Wall Street Extends Gains as Tech Stocks Lead Four-Day Rally

Thu 27th Nov, 2025

Major U.S. stock indices closed higher on Wednesday, marking the fourth consecutive day of gains for Wall Street amid robust performances from technology companies and a broadly positive market sentiment. The S&P 500 advanced by 0.7%, while both the Dow Jones Industrial Average and the Nasdaq Composite registered respective increases of 0.7% and 0.8%.

Technology shares were at the forefront of the latest rally, with the majority of sectors within the S&P 500 ending the session in positive territory. The surge in tech stocks comes after a recent period of volatility, which saw significant declines earlier in the month as investors expressed concerns about elevated valuations, particularly in the artificial intelligence sector.

Market optimism was buoyed by Dell Technologies, whose shares rose 5.8% following the announcement of record orders for its AI server offerings. Other notable technology companies experienced gains as well, with Nvidia climbing 1.4%, Microsoft advancing 1.8%, and Broadcom increasing by 3.3%.

Beyond the technology sector, financial stocks contributed to the upward momentum. Robinhood Markets surged by 10.9% after the trading platform revealed plans to launch a futures and derivatives exchange in the coming year, signaling an expansion of its financial product offerings. Retailers also saw strong performances, with Urban Outfitters posting a 13.5% increase after reporting earnings that exceeded expectations.

Petco shares jumped 14.5% following an upgraded earnings outlook for the fiscal year, despite mixed quarterly results. However, not all sectors shared in the positive momentum. Deere & Company experienced a 5.7% decline after the agricultural equipment manufacturer issued a subdued forecast, citing pressures such as tariffs impacting its business outlook.

This week's trading was shortened due to the Thanksgiving holiday, with markets closed on Thursday and operating under reduced hours on Friday. Investor sentiment has been influenced by growing expectations that the Federal Reserve may implement another interest rate cut at its December meeting. According to CME Group data, traders are pricing in an 83% probability of a rate cut next month. The central bank, which has already reduced rates twice this year, faces the challenge of balancing efforts to support a slowing job market against the risk of fueling inflation.

Bond markets reflected these expectations, as the yield on the 10-year Treasury slipped to 3.99%, while the 2-year Treasury yield edged up to 3.48%. Although most recent corporate earnings reports have been positive, economic data remains mixed. Recent figures show that consumer spending at U.S. retailers in September fell short of forecasts, and consumer confidence indicators point to increased caution among Americans regarding the economic outlook.

Despite these uncertainties, the latest rally has largely reversed earlier losses for major indices. The S&P 500 climbed by 46.73 points to close at 6,812.61. The Dow Jones Industrial Average added 314.67 points, settling at 47,427.12, while the Nasdaq Composite ended the session up by 189.10 points at 23,214.69.

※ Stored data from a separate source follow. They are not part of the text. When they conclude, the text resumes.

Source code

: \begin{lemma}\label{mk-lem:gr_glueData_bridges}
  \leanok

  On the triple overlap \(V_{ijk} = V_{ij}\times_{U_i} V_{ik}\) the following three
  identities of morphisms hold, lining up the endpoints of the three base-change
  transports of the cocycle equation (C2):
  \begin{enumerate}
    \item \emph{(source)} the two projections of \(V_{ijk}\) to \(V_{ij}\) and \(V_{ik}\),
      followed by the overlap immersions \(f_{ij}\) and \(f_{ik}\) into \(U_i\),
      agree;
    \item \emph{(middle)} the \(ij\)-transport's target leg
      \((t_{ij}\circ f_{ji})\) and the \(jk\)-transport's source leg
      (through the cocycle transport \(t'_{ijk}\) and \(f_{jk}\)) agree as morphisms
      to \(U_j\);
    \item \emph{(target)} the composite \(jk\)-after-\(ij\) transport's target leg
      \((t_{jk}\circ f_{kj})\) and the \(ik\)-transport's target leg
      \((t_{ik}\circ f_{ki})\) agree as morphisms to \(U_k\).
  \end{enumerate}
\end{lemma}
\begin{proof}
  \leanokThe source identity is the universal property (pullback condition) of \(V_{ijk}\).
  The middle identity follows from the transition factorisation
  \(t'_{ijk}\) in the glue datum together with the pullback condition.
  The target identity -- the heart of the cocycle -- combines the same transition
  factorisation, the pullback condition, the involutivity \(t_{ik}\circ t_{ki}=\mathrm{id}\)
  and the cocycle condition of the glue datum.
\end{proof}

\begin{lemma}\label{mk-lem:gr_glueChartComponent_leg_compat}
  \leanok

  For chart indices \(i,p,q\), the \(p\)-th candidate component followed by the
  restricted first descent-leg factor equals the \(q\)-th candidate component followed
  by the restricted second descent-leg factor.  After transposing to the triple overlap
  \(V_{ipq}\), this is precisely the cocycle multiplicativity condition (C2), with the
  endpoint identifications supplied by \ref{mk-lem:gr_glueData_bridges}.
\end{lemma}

International markets echoed the positive sentiment. European indices, such as Germany's DAX and France's CAC 40, gained 1.1% and 0.9% respectively. In Asia, Japan's Nikkei 225 advanced by 1.9%, reflecting broad-based gains across major exporters and technology stocks.

The recent uptrend demonstrates investor confidence in a potential year-end rally, driven by hopes of further monetary easing and resilient corporate performance, even as global economic indicators remain mixed and central banks weigh their policy options.